Commodities & Futures News

Oil down another 2% as non-stop rally turns into non-stop selloff – The Saudi braggadocio that they can keep surprising the oil market with higher and higher production cuts may have actually done them in.

Crude prices fell another 2% on Thursday, adding to the previous session’s 6% plunge — which was already the most in a year — as the market continued to reel from disappointment over the absence of a new announcement on production cuts at the just-concluded OPEC+ meeting chaired by the Saudis.

Short-covering by some oil bears closing out their positions for profit and bargain hunting by new buyers for crude at below $90 a barrel helped prop the market up earlier.

At the close though, New York-traded West Texas Intermediate, or WTI, crude for delivery in November settled down $1.91, or 2.3%, at $82.31 per barrel.
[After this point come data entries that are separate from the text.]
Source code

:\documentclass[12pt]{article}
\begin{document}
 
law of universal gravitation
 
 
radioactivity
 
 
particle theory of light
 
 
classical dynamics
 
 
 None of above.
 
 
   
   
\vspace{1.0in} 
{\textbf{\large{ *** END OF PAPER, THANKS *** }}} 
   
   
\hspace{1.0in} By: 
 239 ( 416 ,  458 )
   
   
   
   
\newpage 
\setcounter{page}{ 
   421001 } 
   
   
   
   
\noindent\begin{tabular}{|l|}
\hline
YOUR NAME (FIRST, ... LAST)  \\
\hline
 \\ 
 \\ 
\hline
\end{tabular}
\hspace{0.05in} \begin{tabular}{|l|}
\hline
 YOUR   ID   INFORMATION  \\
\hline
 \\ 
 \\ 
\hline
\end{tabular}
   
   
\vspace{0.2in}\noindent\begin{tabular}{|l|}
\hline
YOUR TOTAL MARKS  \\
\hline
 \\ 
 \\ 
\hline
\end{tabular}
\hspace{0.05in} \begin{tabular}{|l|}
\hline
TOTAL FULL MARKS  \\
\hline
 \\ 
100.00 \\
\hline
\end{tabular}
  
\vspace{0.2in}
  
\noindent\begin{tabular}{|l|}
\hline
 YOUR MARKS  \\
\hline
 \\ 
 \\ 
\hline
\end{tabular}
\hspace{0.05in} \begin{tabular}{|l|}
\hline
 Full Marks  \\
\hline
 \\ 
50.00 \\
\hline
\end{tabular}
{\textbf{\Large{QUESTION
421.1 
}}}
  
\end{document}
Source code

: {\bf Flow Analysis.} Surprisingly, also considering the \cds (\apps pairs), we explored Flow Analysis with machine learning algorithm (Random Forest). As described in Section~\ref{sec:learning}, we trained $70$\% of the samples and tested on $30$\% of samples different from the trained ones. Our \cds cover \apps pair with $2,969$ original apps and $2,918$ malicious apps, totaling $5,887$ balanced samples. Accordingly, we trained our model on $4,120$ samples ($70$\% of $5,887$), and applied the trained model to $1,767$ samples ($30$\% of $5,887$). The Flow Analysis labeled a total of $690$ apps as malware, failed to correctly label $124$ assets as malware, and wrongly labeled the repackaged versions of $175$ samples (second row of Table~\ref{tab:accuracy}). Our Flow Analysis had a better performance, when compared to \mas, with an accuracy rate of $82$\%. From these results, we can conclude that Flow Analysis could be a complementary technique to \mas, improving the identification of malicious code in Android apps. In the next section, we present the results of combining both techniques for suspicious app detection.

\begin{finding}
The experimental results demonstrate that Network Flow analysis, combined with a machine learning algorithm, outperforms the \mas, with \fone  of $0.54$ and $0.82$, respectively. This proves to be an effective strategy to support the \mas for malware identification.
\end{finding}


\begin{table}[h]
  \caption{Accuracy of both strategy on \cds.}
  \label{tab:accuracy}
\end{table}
WTI traded as high as $84.30 earlier in the session before hitting an intraday bottom of $82.28, its lowest in five weeks.

“With WTI failing to find buyers at $84, the decline can extend to $81,” said Sunil Kumar Dixit, a technical chartist for oil at 

London-traded Brent for the most-active December contract settled down $1.74, or 2%, at $84.07. From an intraday high of $86.50, the global crude benchmark went to a five-week low of $83.84.

Part of the selloff in crude was due to the broad run-up since July in the dollar and US Treasury yields which had weighed on the international demand for oil denominated in the US currency. 

“This oil market reversal must be frustrating the Saudis,” said Ed Moya, analyst at online trading platform OANDA. “Brent crude has fallen over $10 since the end of last month as surging global bond yields have crippled the global growth outlook.”

“Energy stocks have gone from Wall Street’s best trade to it is time to abandon ship.  US gasoline demand destruction is intensifying and given how overbought the energy market was in September, momentum oil selling has been fierce.” 

Huge US gasoline stockpiles defy oil demand narrative

US gasoline stockpiles jumped by 6.481 million barrels last week, adding to the prior week’s growth of 1.027M. It was the single largest weekly build in gasoline since January 2022. Analysts tracked by had anticipated a drop of 0.3M barrels instead last week for gasoline, America’s foremost fuel product..

Also weighing on crude prices was talk that global oil production could grow in coming months despite OPEC’s best efforts to fence in output, said Stephen Innes of SPI Asset Management.

“Demand destruction always plays a crucial role in eventually easing price pressures,” Innes said. “Increasing chatter about more non-OPEC supply coming to market is not working in the bull market’s favor this week,”

OPEC+ is made up of the 13-member Saudi-led Organization of the Petroleum Exporting Countries and the 10 independent oil producers, including Russia. At Wednesday’s meeting, the alliance reaffirmed the joint Saudi-Russian pledge to continue removing at least 1.3 million barrels a day from the combined daily production of the two countries until the end of the year. 

But OPEC+ did not talk about extending those cuts into 2024, something the oil trade had come to expect after Saudi Arabia had created the impression in recent months that it can continue surprising the world with one production squeeze after another. 

“Oil markets didn’t like that,” Innes said, referring to the absence of a new announcement on cuts.

Back in August, the Saudi Press Agency first communicated to the market that production cuts could be prolonged and deepened, keeping up with the aspirations of the nation’s energy minister Abdul Aziz bin Salman, who has branded himself as the oil market’s “Dirty Harry” — the Hollywood maverick cop known for playing by his own rules with both criminals and his superiors.

While crude prices had gained almost 30% in the third quarter, some of the minister’s handiwork was being undone now. This week alone, WTI was down 9% and Brent almost 12%, with many analysts admitting they had no idea how long the selloff could last.

“When oil prices tank, it is hard to estimate where prices could find support,” Moya said. 

He didn’t rule out the possibility of the Saudis, who practically control every aspect of OPEC, in trying to return to their game of one-upmanship. 

“Further bearishness could also trigger further output cuts by OPEC+,” said Moya. “OPEC+ worked hard to get oil back to $90 a barrel and they will likely continue to do whatever it takes to make sure we don’t see prices return to the lows of the year, which is around the $70 level.”